Goal of the exercise
From the listing below, pick out each line with the word "Adaptiv".

Records for the exercise START

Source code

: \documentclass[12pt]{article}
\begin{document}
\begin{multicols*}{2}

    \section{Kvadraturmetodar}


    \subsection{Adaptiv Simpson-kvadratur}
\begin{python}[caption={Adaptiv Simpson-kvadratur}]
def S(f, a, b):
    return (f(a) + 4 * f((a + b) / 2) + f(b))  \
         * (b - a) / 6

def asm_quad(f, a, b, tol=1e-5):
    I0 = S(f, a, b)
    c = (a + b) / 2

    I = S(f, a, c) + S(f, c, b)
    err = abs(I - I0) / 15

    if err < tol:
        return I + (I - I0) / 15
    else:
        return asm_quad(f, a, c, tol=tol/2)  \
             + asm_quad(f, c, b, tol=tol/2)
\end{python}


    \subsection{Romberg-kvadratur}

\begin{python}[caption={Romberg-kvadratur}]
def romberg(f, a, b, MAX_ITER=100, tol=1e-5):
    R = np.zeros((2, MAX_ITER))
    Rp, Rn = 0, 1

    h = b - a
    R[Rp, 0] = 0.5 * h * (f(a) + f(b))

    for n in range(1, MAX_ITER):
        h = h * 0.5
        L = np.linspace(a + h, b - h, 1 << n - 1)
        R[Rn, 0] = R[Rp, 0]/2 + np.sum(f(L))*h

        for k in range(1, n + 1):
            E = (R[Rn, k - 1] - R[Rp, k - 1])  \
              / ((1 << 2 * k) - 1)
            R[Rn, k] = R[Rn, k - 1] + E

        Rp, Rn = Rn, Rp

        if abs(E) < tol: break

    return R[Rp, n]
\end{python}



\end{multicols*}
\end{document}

Records for the exercise END

Output for this exercise
    \subsection{Adaptiv Simpson-kvadratur}
\begin{python}[caption={Adaptiv Simpson-kvadratur}]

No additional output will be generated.